*Task requirements*. Count every line in the following entries that holds the word "shared". Only the number should be given.

--- START ---

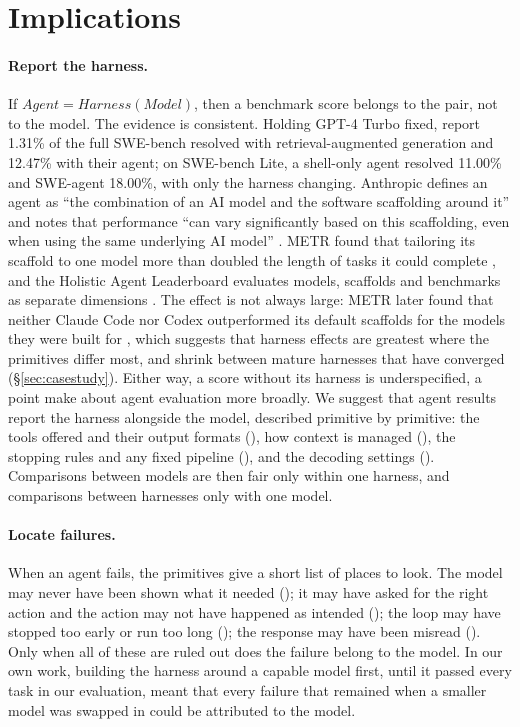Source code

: \section{Implications}
\label{sec:implications}

\paragraph{Report the harness.} If $\textit{Agent} = \textit{Harness}(\textit{Model})$, then a benchmark score belongs to the pair, not to the model. The evidence is consistent. Holding GPT-4 Turbo fixed, \citet{yang2024sweagent} report 1.31\% of the full SWE-bench \citep{jimenez2024swebench} resolved with retrieval-augmented generation and 12.47\% with their agent; on SWE-bench Lite, a shell-only agent resolved 11.00\% and SWE-agent 18.00\%, with only the harness changing. Anthropic defines an agent as ``the combination of an AI model and the software scaffolding around it'' and notes that performance ``can vary significantly based on this scaffolding, even when using the same underlying AI model'' \citep{anthropic2025swebench}. METR found that tailoring its scaffold to one model more than doubled the length of tasks it could complete \citep{metr2025update}, and the Holistic Agent Leaderboard evaluates models, scaffolds and benchmarks as separate dimensions \citep{kapoor2025hal}. The effect is not always large: METR later found that neither Claude Code nor Codex outperformed its default scaffolds for the models they were built for \citep{metr2026harness}, which suggests that harness effects are greatest where the primitives differ most, and shrink between mature harnesses that have converged (\S\ref{sec:casestudy}). Either way, a score without its harness is underspecified, a point \citet{kapoor2024agents} make about agent evaluation more broadly.
We suggest that agent results report the harness alongside the model, described primitive by primitive: the tools offered and their output formats (), how context is managed (), the stopping rules and any fixed pipeline (), and the decoding settings (). Comparisons between models are then fair only within one harness, and comparisons between harnesses only with one model.

\paragraph{Locate failures.} When an agent fails, the primitives give a short list of places to look. The model may never have been shown what it needed (); it may have asked for the right action and the action may not have happened as intended (); the loop may have stopped too early or run too long (); the response may have been misread (). Only when all of these are ruled out does the failure belong to the model. In our own work, building the harness around a capable model first, until it passed every task in our evaluation, meant that every failure that remained when a smaller model was swapped in could be attributed to the model.

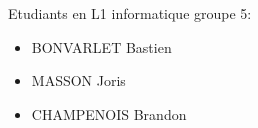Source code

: \documentclass[a4paper, 11pt]{article}
\begin{document}
\vspace{1cm}

Etudiants en L1 informatique groupe 5:\\
\begin{itemize}
\item BONVARLET Bastien\\
\item MASSON Joris\\
\item CHAMPENOIS Brandon\\
\end{itemize}

\newpage
\end{document}
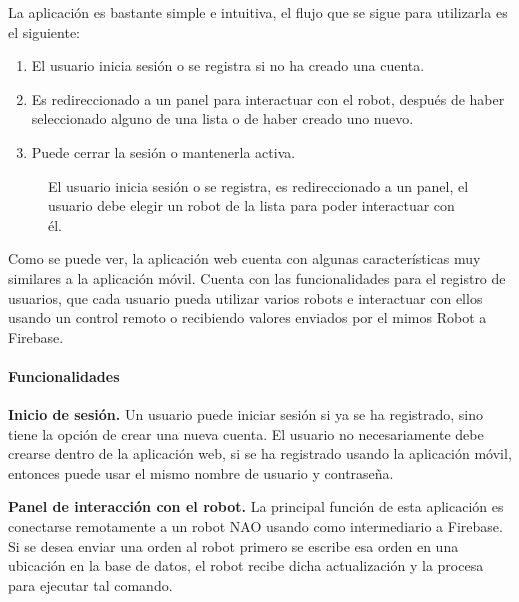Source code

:La aplicación es bastante simple e intuitiva, el flujo que se sigue para
utilizarla es el siguiente:
\begin{enumerate}
\item {} 
El usuario inicia sesión o se registra si no ha creado una cuenta.

\item {} 
Es redireccionado a un panel para interactuar con el robot, después de haber seleccionado alguno de una lista o de haber creado uno nuevo.

\item {} 
Puede cerrar la sesión o mantenerla activa.

\end{enumerate}

\begin{figure}[htbp]
\centering
\capstart

\noindent{}
\caption{El usuario inicia sesión o se registra, es redireccionado a un panel, el usuario debe elegir un robot de la lista para poder interactuar con él.}\label{\detokenize{users_docs:webappflow}}\end{figure}

Como se puede ver, la aplicación web cuenta con algunas características
muy similares a la aplicación móvil. Cuenta con las funcionalidades para
el registro de usuarios, que cada usuario pueda utilizar varios robots e
interactuar con ellos usando un control remoto o recibiendo valores enviados
por el mimos Robot a Firebase.


\paragraph{Funcionalidades}

\textbf{Inicio de sesión.}
\label{\detokenize{inicio-de-sesion}}
Un usuario puede iniciar sesión si ya se ha registrado, sino tiene la opción
de crear una nueva cuenta. El usuario no necesariamente debe crearse dentro
de la aplicación web, si se ha registrado usando la aplicación móvil, entonces
puede usar el mismo nombre de usuario y contraseña.


\textbf{Panel de interacción con el robot.}
\label{\detokenize{users_docs:panel-de-inteaccion-con-el-robot}}
La principal función de esta aplicación es conectarse remotamente a un robot
NAO usando como intermediario a Firebase. Si se desea enviar una orden al robot
primero se escribe esa orden en una ubicación en la base de datos, el robot
recibe dicha actualización y la procesa para ejecutar tal comando.

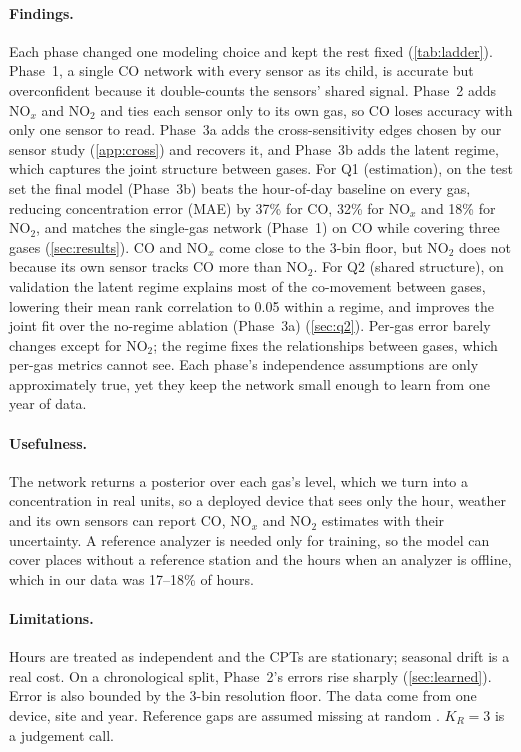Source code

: \paragraph{Findings.} Each phase changed one modeling choice and kept the rest
fixed (\cref{tab:ladder}). Phase~1, a single CO network with every sensor as
its child, is accurate but overconfident because it double-counts the sensors'
shared signal. Phase~2 adds NO$_x$ and NO$_2$ and ties each sensor only to its
own gas, so CO loses accuracy with only one sensor to read. Phase~3a adds the
cross-sensitivity edges chosen by our sensor study (\cref{app:cross}) and
recovers it, and Phase~3b adds the latent regime, which captures the joint
structure between gases. For Q1 (estimation), on the test set the final model
(Phase~3b) beats the hour-of-day baseline on every gas, reducing concentration
error (MAE) by 37\% for CO, 32\% for NO$_x$ and 18\% for NO$_2$, and matches
the single-gas network (Phase~1) on CO while covering three gases
(\cref{sec:results}). CO and NO$_x$ come close to the 3-bin floor, but NO$_2$
does not because its own sensor tracks CO more than NO$_2$. For Q2 (shared
structure), on validation the latent regime explains most of the co-movement
between gases, lowering their mean rank correlation to 0.05 within a regime,
and improves the joint fit over the no-regime ablation (Phase~3a)
(\cref{sec:q2}). Per-gas error barely changes except for NO$_2$; the regime 
fixes the relationships between gases, which per-gas metrics cannot see. 
Each phase's independence assumptions are only approximately true, yet they 
keep the network small enough to learn from one year of data.

\paragraph{Usefulness.} The network returns a posterior over each gas's level, 
which we turn into a concentration in real units, so a deployed device that sees 
only the hour, weather and its own sensors can report CO, NO$_x$ and NO$_2$ 
estimates with their uncertainty. A reference analyzer is needed only for training, 
so the model can cover places without a reference station and the hours when an 
analyzer is offline, which in our data was 17--18\% of hours.

\paragraph{Limitations.} Hours are treated as independent and the CPTs are stationary;
seasonal drift is a real cost. On a chronological split, Phase~2's
errors rise sharply (\cref{sec:learned}).
Error is also bounded by the 3-bin resolution floor. The data come from one device, 
site and year. Reference gaps are assumed missing at random \citep{rubin1976inference}. 
$K_R = 3$ is a judgement call.

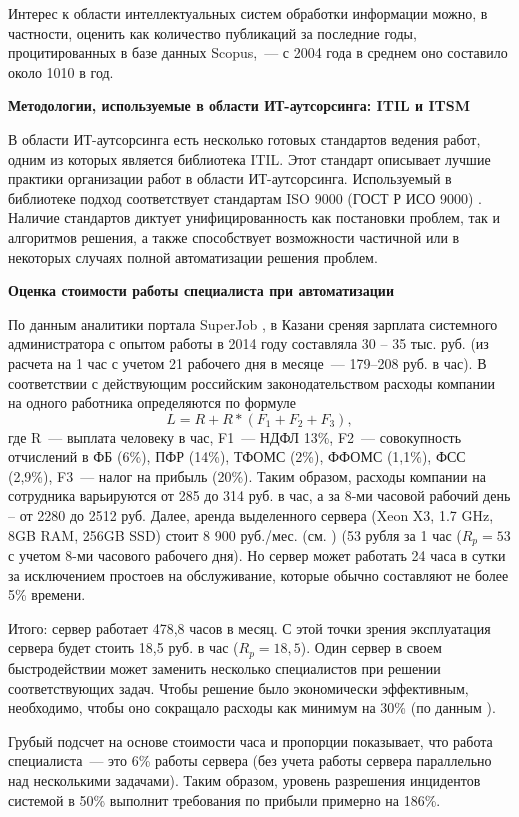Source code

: Интерес к области интеллектуальных систем обработки информации можно, в частности, оценить как количество публикаций за последние годы, процитированных в базе данных Scopus,~--- с 2004 года в среднем оно составило около 1010 в год. \par
\textbf{Методологии, используемые в области ИТ-аутсорсинга: ITIL и ITSM} \par
В области ИТ-аутсорсинга есть несколько готовых стандартов ведения работ, одним из которых является библиотека ITIL. Этот стандарт описывает лучшие практики организации работ в области ИТ-аутсорсинга. Используемый в библиотеке подход соответствует стандартам ISO 9000 (ГОСТ Р ИСО 9000) \cite{ITIL1, ITIL2, ITIL3}.
Наличие стандартов диктует унифицированность как постановки проблем, так и алгоритмов решения, а также способствует возможности частичной или в некоторых случаях полной автоматизации решения проблем. \par
\clearpage
\textbf{Оценка стоимости работы специалиста при автоматизации} \par
По данным аналитики портала SuperJob \cite{SuperJob}, в Казани среняя зарплата системного администратора с опытом работы в 2014 году составляла 30 – 35 тыс. руб. (из расчета на 1 час с учетом 21 рабочего дня в месяце~--- 179--208 руб. в час). В соответствии с действующим российским законодательством \cite{FiscalCodecs} расходы компании на одного работника определяются по формуле
\[
L = R + R*(F_1 +F_2+F_3),
\]
где R~--- выплата человеку в час, F1~--- НДФЛ 13\%, F2~--- совокупность отчислений в ФБ (6\%), ПФР (14\%), ТФОМС (2\%), ФФОМС (1,1\%), ФСС (2,9\%), F3~--- налог на прибыль (20\%). Таким образом, расходы компании на сотрудника варьируются от 285 до 314 руб. в час, а за 8-ми часовой рабочий день – от 2280 до 2512 руб. Далее, аренда выделенного сервера (Xeon X3, 1.7 GHz, 8GB RAM, 256GB SSD) стоит 8 900 руб./мес. (см. \cite{TimeWeb}) (53 рубля за 1 час ($R_p=53$ с учетом 8-ми часового рабочего дня). Но сервер может работать 24 часа в сутки за исключением простоев на обслуживание, которые обычно составляют не более 5\% времени. \par Итого: сервер работает 478,8 часов в месяц. С этой точки зрения эксплуатация сервера будет стоить 18,5 руб. в час ($R_p=18,5$). Один сервер в своем быстродействии может заменить несколько специалистов при решении соответствующих задач. Чтобы решение было экономически эффективным, необходимо, чтобы оно сокращало расходы как минимум на 30\% (по данным \icl). \par Грубый подсчет на основе стоимости часа и пропорции показывает, что работа специалиста~--- это 6\% работы сервера (без учета работы сервера параллельно над несколькими задачами). Таким образом, уровень разрешения инцидентов системой в 50\% выполнит требования по прибыли примерно на 186\%.

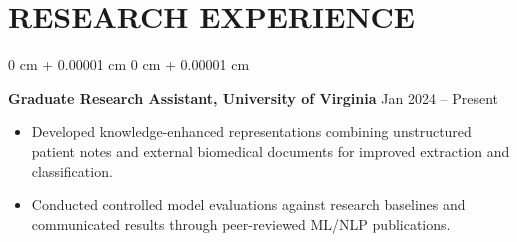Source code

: \documentclass[10pt, letterpaper]{article}
\newenvironment{highlights}{
    \begin{itemize}[
        topsep=0.10 cm,
        parsep=0.10 cm,
        partopsep=0pt,
        itemsep=0pt,
        leftmargin=0 cm + 10pt
    ]
}{
    \end{itemize}
} %
\newenvironment{onecolentry}{
    \begin{adjustwidth}{
        0 cm + 0.00001 cm
    }{
        0 cm + 0.00001 cm
    }
}{
    \end{adjustwidth}
} %
\begin{document}
\section{RESEARCH EXPERIENCE}
\begin{onecolentry}
\textbf{Graduate Research Assistant, University of Virginia} \hfill Jan 2024 -- Present
\begin{highlights}
\item Developed knowledge-enhanced representations combining unstructured patient notes and external biomedical documents for improved extraction and classification.
\item Conducted controlled model evaluations against research baselines and communicated results through peer-reviewed ML/NLP publications.
\end{highlights}
\end{onecolentry}
\end{document}

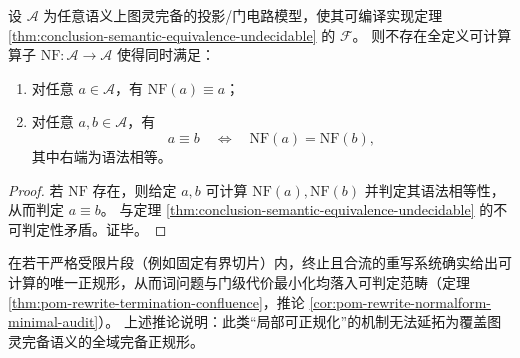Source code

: \begin{corollary}[图灵完备门演算不存在可计算的完备正规形]\label{cor:conclusion-no-computable-complete-normal-form}
设 \(\mathcal A\) 为任意语义上图灵完备的投影/门电路模型，使其可编译实现定理 \ref{thm:conclusion-semantic-equivalence-undecidable} 的 \(\mathcal F\)。
则不存在全定义可计算算子
\(
\mathrm{NF}:\mathcal A\to\mathcal A
\)
使得同时满足：
\begin{enumerate}
\normalfont
  \item 对任意 \(a\in\mathcal A\)，有 \(\mathrm{NF}(a)\equiv a\)；
  \item 对任意 \(a,b\in\mathcal A\)，有
  \[
  a\equiv b\quad\Longleftrightarrow\quad \mathrm{NF}(a)=\mathrm{NF}(b),
  \]
  其中右端为语法相等。
\end{enumerate}
\end{corollary}
\begin{proof}
若 \(\mathrm{NF}\) 存在，则给定 \(a,b\) 可计算 \(\mathrm{NF}(a),\mathrm{NF}(b)\) 并判定其语法相等性，从而判定 \(a\equiv b\)。
与定理 \ref{thm:conclusion-semantic-equivalence-undecidable} 的不可判定性矛盾。证毕。
\end{proof}

\begin{remark}
在若干严格受限片段（例如固定有界切片）内，终止且合流的重写系统确实给出可计算的唯一正规形，从而词问题与门级代价最小化均落入可判定范畴（定理 \ref{thm:pom-rewrite-termination-confluence}，推论 \ref{cor:pom-rewrite-normalform-minimal-audit}）。
上述推论说明：此类“局部可正规化”的机制无法延拓为覆盖图灵完备语义的全域完备正规形。
\end{remark}

\endinput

--- END ---

*Worked solution*. 2